Plato’s allegory of the cave presupposes a group of prisoners who have lived chained and uneducated in a cave “since childhood”. To the back of the prisoners, people cast the shadows on the wall in which the prisoners perceive as reality, questioning “is it reasonable for the prisoners to…In every way believe that the truth is nothing other than the shadows of these artifacts” Although if one were “released from their bonds and cured of their ignorance” the prisoner would now be confused as to what is real. The thesis behind is the basic tenets that all we perceive are imperfect “reflections, which subsequently represent truth and reality. This is an important development to the story because it shows us that what we perceive as real from birth is completely false based on our imperfect interpretations of reality and goodness. The importance of the allegory lies in the belief that there are invisible truths lying under the apparent surface, which can only be obtained through being enlightened, being “dragged” out of the darkness and seeing the light.
Plato’s allegory of the cave shows that society is in a state of ignorance. Though they might be bounded in one position, they accept that it is their natural ‘place in society’. However when one is exposed to the ‘dazzling light’ they begin to see truth through a long, tortuous intellectual journey, discovering a higher realm, true reality and having awareness of goodness. A person who has gained such insight, according to Plato is best equipped to govern in society, having knowledge what is ultimately good, however, will frequently be misunderstood by ‘the other prisoners’ who haven’t obtained intellectual insights. Plato remains convinced that the best rulers, the philosopher-kings, are suited not only because of their education, experience, and wisdom, but also because they would prefer not to rule.
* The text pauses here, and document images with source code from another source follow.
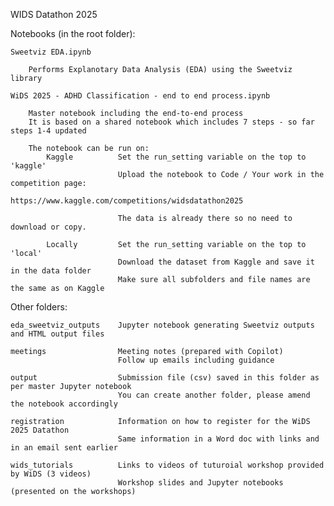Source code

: WIDS Datathon 2025

Notebooks (in the root folder):

    Sweetviz EDA.ipynb  

        Performs Explanotary Data Analysis (EDA) using the Sweetviz library

    WiDS 2025 - ADHD Classification - end to end process.ipynb

        Master notebook including the end-to-end process
        It is based on a shared notebook which includes 7 steps - so far steps 1-4 updated

        The notebook can be run on:
            Kaggle          Set the run_setting variable on the top to 'kaggle'
                            Upload the notebook to Code / Your work in the competition page:
                            https://www.kaggle.com/competitions/widsdatathon2025
                                    
                            The data is already there so no need to download or copy.

            Locally         Set the run_setting variable on the top to 'local'
                            Download the dataset from Kaggle and save it in the data folder
                            Make sure all subfolders and file names are the same as on Kaggle


Other folders:

    eda_sweetviz_outputs    Jupyter notebook generating Sweetviz outputs and HTML output files

    meetings                Meeting notes (prepared with Copilot) 
                            Follow up emails including guidance

    output                  Submission file (csv) saved in this folder as per master Jupyter notebook
                            You can create another folder, please amend the notebook accordingly

    registration            Information on how to register for the WiDS 2025 Datathon
                            Same information in a Word doc with links and in an email sent earlier

    wids_tutorials          Links to videos of tuturoial workshop provided by WiDS (3 videos)
                            Workshop slides and Jupyter notebooks (presented on the workshops)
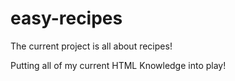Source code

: # easy-recipes

The current project is all about recipes!

Putting all of my current HTML Knowledge into play!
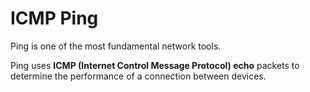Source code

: # ICMP Ping

Ping is one of the most fundamental network tools.

Ping uses **ICMP (Internet Control Message Protocol) echo** packets to determine the performance of a connection between devices.

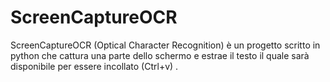 # ScreenCaptureOCR
ScreenCaptureOCR (Optical Character Recognition) è un progetto scritto in python che cattura una parte dello schermo e estrae il testo il quale sarà disponibile per essere incollato (Ctrl+v) .
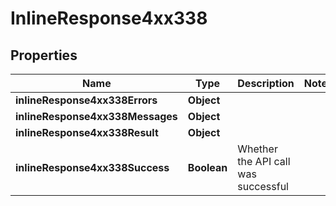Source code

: # InlineResponse4xx338

## Properties
Name | Type | Description | Notes
------------ | ------------- | ------------- | -------------
**inlineResponse4xx338Errors** | **Object** |  | 
**inlineResponse4xx338Messages** | **Object** |  | 
**inlineResponse4xx338Result** | **Object** |  | 
**inlineResponse4xx338Success** | **Boolean** | Whether the API call was successful | 
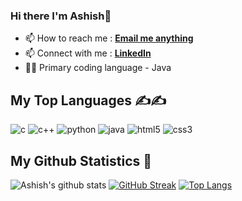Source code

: ### Hi there I'm Ashish👋

- 📫 How to reach me : **[Email me anything](mailto:ashishjain4365@gmail.com)**
- 📫 Connect with me : **[LinkedIn](https://www.linkedin.com/in/aashishjn/)**
- 🤷‍♂️ Primary coding language - Java

## My Top Languages ✍✍
![c](https://img.shields.io/static/v1?logo=c&label=&message=c&color=111&logoColor=AAA&style=flat-square&link=)
![c++](https://img.shields.io/static/v1?logo=cplusplus&label=&message=cpp&color=111&logoColor=AAA&style=flat-square)
![python](https://img.shields.io/static/v1?logo=python&label=&message=python&color=111&logoColor=AAA&style=flat-square)
![java](https://img.shields.io/static/v1?logo=java&label=&message=java&color=111&logoColor=AAA&style=flat-square)
![html5](https://img.shields.io/static/v1?logo=html5&label=&message=html5&color=111&logoColor=AAA&style=flat-square)
![css3](https://img.shields.io/static/v1?logo=css3&label=&message=css3&color=111&logoColor=AAA&style=flat-square)

## My Github Statistics 🧐
![Ashish's github stats](https://github-readme-stats.vercel.app/api?username=ashiishjn&layout=compact&show_icons=true&theme=tokyonight)
[![GitHub Streak](https://github-readme-streak-stats.herokuapp.com/?user=ashiishjn&layout=compact&theme=tokyonight)](https://git.io/streak-stats)
[![Top Langs](https://github-readme-stats.vercel.app/api/top-langs/?username=ashiishjn&layout=compact&langs_count=8&theme=tokyonight)](https://github.com/ashiishjn/github-readme-stats)
<!--
**ashiishjn/ashiishjn** is a ✨ _special_ ✨ repository because its `README.md` (this file) appears on your GitHub profile.

Here are some ideas to get you started:

- 🔭 I’m currently working on ...
- 🌱 I’m currently learning ...
- 👯 I’m looking to collaborate on ...
- 🤔 I’m looking for help with ...
- 💬 Ask me about ...
- 📫 How to reach me: ...
- 😄 Pronouns: ...
- ⚡ Fun fact: ...
-->
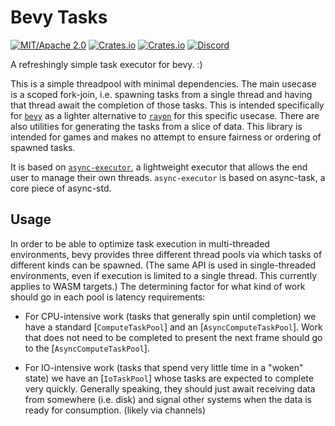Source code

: # Bevy Tasks

[![MIT/Apache 2.0](https://img.shields.io/badge/license-MIT%2FApache-blue.svg)](https://github.com/bevyengine/bevy#license)
[![Crates.io](https://img.shields.io/crates/v/bevy.svg)](https://crates.io/crates/bevy_tasks)
[![Crates.io](https://img.shields.io/crates/d/bevy_tasks.svg)](https://crates.io/crates/bevy_tasks)
[![Discord](https://img.shields.io/discord/691052431525675048.svg?label=&logo=discord&logoColor=ffffff&color=7389D8&labelColor=6A7EC2)](https://discord.gg/bevy)


A refreshingly simple task executor for bevy. :)

This is a simple threadpool with minimal dependencies. The main usecase is a scoped fork-join, i.e. spawning tasks from
a single thread and having that thread await the completion of those tasks. This is intended specifically for
[`bevy`][bevy] as a lighter alternative to [`rayon`][rayon] for this specific usecase. There are also utilities for
generating the tasks from a slice of data. This library is intended for games and makes no attempt to ensure fairness
or ordering of spawned tasks.

It is based on [`async-executor`][async-executor], a lightweight executor that allows the end user to manage their own threads.
`async-executor` is based on async-task, a core piece of async-std.

## Usage

In order to be able to optimize task execution in multi-threaded environments,
bevy provides three different thread pools via which tasks of different kinds can be spawned.
(The same API is used in single-threaded environments, even if execution is limited to a single thread.
This currently applies to WASM targets.)
The determining factor for what kind of work should go in each pool is latency requirements:

* For CPU-intensive work (tasks that generally spin until completion) we have a standard
  [`ComputeTaskPool`] and an [`AsyncComputeTaskPool`]. Work that does not need to be completed to
  present the next frame should go to the [`AsyncComputeTaskPool`].

* For IO-intensive work (tasks that spend very little time in a "woken" state) we have an
  [`IoTaskPool`] whose tasks are expected to complete very quickly. Generally speaking, they should just
  await receiving data from somewhere (i.e. disk) and signal other systems when the data is ready
  for consumption. (likely via channels)

[bevy]: https://bevyengine.org
[rayon]: https://github.com/rayon-rs/rayon
[async-executor]: https://github.com/stjepang/async-executor
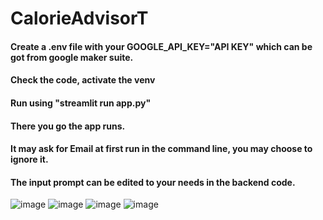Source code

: # CalorieAdvisorT
#### Create a .env file with your GOOGLE_API_KEY="API KEY" which can be got from google maker suite.
#### Check the code, activate the venv 
#### Run using "streamlit run app.py"
#### There you go the app runs.
#### It may ask for Email at first run in the command line, you may choose to ignore it.
#### The input prompt can be edited to your needs in the backend code.
![image](https://github.com/SaiPartha20/CalorieAdvisorT/assets/143248083/a1ba1c30-9ee2-47e7-9b54-0ed31b12bd0b)
![image](https://github.com/SaiPartha20/CalorieAdvisorT/assets/143248083/d374bf85-6432-4cf7-a483-b4d6b8d9f818)
![image](https://github.com/SaiPartha20/CalorieAdvisorT/assets/143248083/eadf96e6-8c85-4908-83f2-4f7c84a9b199)
![image](https://github.com/SaiPartha20/CalorieAdvisorT/assets/143248083/a0d48c62-871e-4fcc-99f1-c27b0e93f1a4)
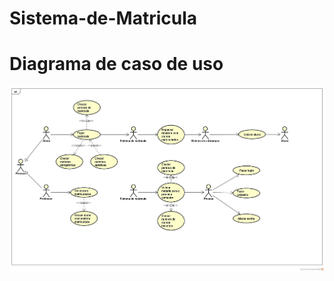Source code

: # Sistema-de-Matricula

<h1>Diagrama de caso de uso</h1>
<img src=Projetos/caso%20de%20uso.jpg? alt="caso de uso.jpg">
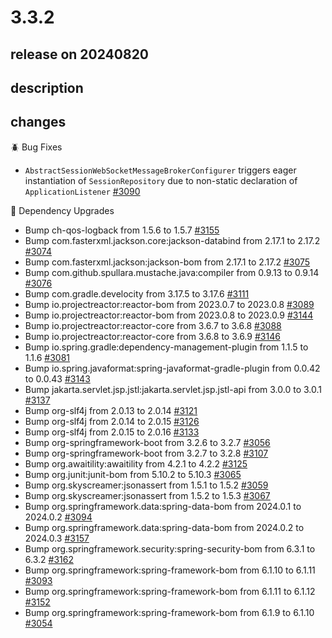 # 3.3.2

## release on 20240820
## description
## changes
🪲 Bug Fixes

* <code>AbstractSessionWebSocketMessageBrokerConfigurer</code> triggers eager instantiation of <code>SessionRepository</code> due to non-static declaration of <code>ApplicationListener</code> <a href="https://github.com/spring-projects/spring-session/issues/3090" data-hovercard-type="issue" data-hovercard-url="/spring-projects/spring-session/issues/3090/hovercard">#3090</a>

🔨 Dependency Upgrades

* Bump ch-qos-logback from 1.5.6 to 1.5.7 <a href="https://github.com/spring-projects/spring-session/pull/3155" data-hovercard-type="pull_request" data-hovercard-url="/spring-projects/spring-session/pull/3155/hovercard">#3155</a>
* Bump com.fasterxml.jackson.core:jackson-databind from 2.17.1 to 2.17.2 <a href="https://github.com/spring-projects/spring-session/pull/3074" data-hovercard-type="pull_request" data-hovercard-url="/spring-projects/spring-session/pull/3074/hovercard">#3074</a>
* Bump com.fasterxml.jackson:jackson-bom from 2.17.1 to 2.17.2 <a href="https://github.com/spring-projects/spring-session/pull/3075" data-hovercard-type="pull_request" data-hovercard-url="/spring-projects/spring-session/pull/3075/hovercard">#3075</a>
* Bump com.github.spullara.mustache.java:compiler from 0.9.13 to 0.9.14 <a href="https://github.com/spring-projects/spring-session/pull/3076" data-hovercard-type="pull_request" data-hovercard-url="/spring-projects/spring-session/pull/3076/hovercard">#3076</a>
* Bump com.gradle.develocity from 3.17.5 to 3.17.6 <a href="https://github.com/spring-projects/spring-session/pull/3111" data-hovercard-type="pull_request" data-hovercard-url="/spring-projects/spring-session/pull/3111/hovercard">#3111</a>
* Bump io.projectreactor:reactor-bom from 2023.0.7 to 2023.0.8 <a href="https://github.com/spring-projects/spring-session/pull/3089" data-hovercard-type="pull_request" data-hovercard-url="/spring-projects/spring-session/pull/3089/hovercard">#3089</a>
* Bump io.projectreactor:reactor-bom from 2023.0.8 to 2023.0.9 <a href="https://github.com/spring-projects/spring-session/pull/3144" data-hovercard-type="pull_request" data-hovercard-url="/spring-projects/spring-session/pull/3144/hovercard">#3144</a>
* Bump io.projectreactor:reactor-core from 3.6.7 to 3.6.8 <a href="https://github.com/spring-projects/spring-session/pull/3088" data-hovercard-type="pull_request" data-hovercard-url="/spring-projects/spring-session/pull/3088/hovercard">#3088</a>
* Bump io.projectreactor:reactor-core from 3.6.8 to 3.6.9 <a href="https://github.com/spring-projects/spring-session/pull/3146" data-hovercard-type="pull_request" data-hovercard-url="/spring-projects/spring-session/pull/3146/hovercard">#3146</a>
* Bump io.spring.gradle:dependency-management-plugin from 1.1.5 to 1.1.6 <a href="https://github.com/spring-projects/spring-session/pull/3081" data-hovercard-type="pull_request" data-hovercard-url="/spring-projects/spring-session/pull/3081/hovercard">#3081</a>
* Bump io.spring.javaformat:spring-javaformat-gradle-plugin from 0.0.42 to 0.0.43 <a href="https://github.com/spring-projects/spring-session/pull/3143" data-hovercard-type="pull_request" data-hovercard-url="/spring-projects/spring-session/pull/3143/hovercard">#3143</a>
* Bump jakarta.servlet.jsp.jstl:jakarta.servlet.jsp.jstl-api from 3.0.0 to 3.0.1 <a href="https://github.com/spring-projects/spring-session/pull/3137" data-hovercard-type="pull_request" data-hovercard-url="/spring-projects/spring-session/pull/3137/hovercard">#3137</a>
* Bump org-slf4j from 2.0.13 to 2.0.14 <a href="https://github.com/spring-projects/spring-session/pull/3121" data-hovercard-type="pull_request" data-hovercard-url="/spring-projects/spring-session/pull/3121/hovercard">#3121</a>
* Bump org-slf4j from 2.0.14 to 2.0.15 <a href="https://github.com/spring-projects/spring-session/pull/3126" data-hovercard-type="pull_request" data-hovercard-url="/spring-projects/spring-session/pull/3126/hovercard">#3126</a>
* Bump org-slf4j from 2.0.15 to 2.0.16 <a href="https://github.com/spring-projects/spring-session/pull/3133" data-hovercard-type="pull_request" data-hovercard-url="/spring-projects/spring-session/pull/3133/hovercard">#3133</a>
* Bump org-springframework-boot from 3.2.6 to 3.2.7 <a href="https://github.com/spring-projects/spring-session/pull/3056" data-hovercard-type="pull_request" data-hovercard-url="/spring-projects/spring-session/pull/3056/hovercard">#3056</a>
* Bump org-springframework-boot from 3.2.7 to 3.2.8 <a href="https://github.com/spring-projects/spring-session/pull/3107" data-hovercard-type="pull_request" data-hovercard-url="/spring-projects/spring-session/pull/3107/hovercard">#3107</a>
* Bump org.awaitility:awaitility from 4.2.1 to 4.2.2 <a href="https://github.com/spring-projects/spring-session/pull/3125" data-hovercard-type="pull_request" data-hovercard-url="/spring-projects/spring-session/pull/3125/hovercard">#3125</a>
* Bump org.junit:junit-bom from 5.10.2 to 5.10.3 <a href="https://github.com/spring-projects/spring-session/pull/3065" data-hovercard-type="pull_request" data-hovercard-url="/spring-projects/spring-session/pull/3065/hovercard">#3065</a>
* Bump org.skyscreamer:jsonassert from 1.5.1 to 1.5.2 <a href="https://github.com/spring-projects/spring-session/pull/3059" data-hovercard-type="pull_request" data-hovercard-url="/spring-projects/spring-session/pull/3059/hovercard">#3059</a>
* Bump org.skyscreamer:jsonassert from 1.5.2 to 1.5.3 <a href="https://github.com/spring-projects/spring-session/pull/3067" data-hovercard-type="pull_request" data-hovercard-url="/spring-projects/spring-session/pull/3067/hovercard">#3067</a>
* Bump org.springframework.data:spring-data-bom from 2024.0.1 to 2024.0.2 <a href="https://github.com/spring-projects/spring-session/pull/3094" data-hovercard-type="pull_request" data-hovercard-url="/spring-projects/spring-session/pull/3094/hovercard">#3094</a>
* Bump org.springframework.data:spring-data-bom from 2024.0.2 to 2024.0.3 <a href="https://github.com/spring-projects/spring-session/pull/3157" data-hovercard-type="pull_request" data-hovercard-url="/spring-projects/spring-session/pull/3157/hovercard">#3157</a>
* Bump org.springframework.security:spring-security-bom from 6.3.1 to 6.3.2 <a href="https://github.com/spring-projects/spring-session/pull/3162" data-hovercard-type="pull_request" data-hovercard-url="/spring-projects/spring-session/pull/3162/hovercard">#3162</a>
* Bump org.springframework:spring-framework-bom from 6.1.10 to 6.1.11 <a href="https://github.com/spring-projects/spring-session/pull/3093" data-hovercard-type="pull_request" data-hovercard-url="/spring-projects/spring-session/pull/3093/hovercard">#3093</a>
* Bump org.springframework:spring-framework-bom from 6.1.11 to 6.1.12 <a href="https://github.com/spring-projects/spring-session/pull/3152" data-hovercard-type="pull_request" data-hovercard-url="/spring-projects/spring-session/pull/3152/hovercard">#3152</a>
* Bump org.springframework:spring-framework-bom from 6.1.9 to 6.1.10 <a href="https://github.com/spring-projects/spring-session/pull/3054" data-hovercard-type="pull_request" data-hovercard-url="/spring-projects/spring-session/pull/3054/hovercard">#3054</a>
More emphatically, nonetheless Plato finds that because of their enlightened minds, the philosopher-king has a duty to rule that transcends their personal preference for anonymity.
Plato’s ideal society contains the correct functions of politics and motive. He argues that the philosophers, or individuals who have acquired knowledge of virtue and truth, should lead society. Another example is that in his allegory there are malicious individuals who stand in front of a fire as to be able to create shadows which the prisoners perceive as incorrectly reality. They are both aware of a slightly higher level of truth and capable of manipulation of average people’s perception but still unaware of the nature of the forms and of the form of the good. Philosophers should be the ones to lead rather than those who simply have the ability to manipulate the masses. This is because the philosopher is knowledgeable about the forms of the virtues and the good and is more likely to apply them to society.
‘The allegory of the Cave’ is a theory, concerning human perception that can be altered by what is seen and hidden. Plato claimed that knowledge gained through the senses is no more than opinion and in order to have real knowledge, we must gain it through philosophical reasoning. In ‘the allegory of the Cave’, Plato distinguishes between people who mistake sensory knowledge for the truth and compare them to people who actually see. Plato’s allegory revolves around truth and the reflection of truth, as devastating criticism of our everyday lives as being in bondage to superficialities, to shadows rather than to substance.
Both the leaders and the public are ignorant and corrupt, without true knowledge of themselves or the world, motivated by self-gratification. They are chained in slavery to ignorance and passions, to mob hysteria for or against fleeting issues, believing in the illusions, the shadows. We live in a time of loss of meaning, of crumbling values of truth and morality, of corruption in political life and decline in personal integrity. This is our despair. But there is a hope with Plato’s allegory, the hope of ascending to truth and values, even though we might be shunned, we have a grasp of the light.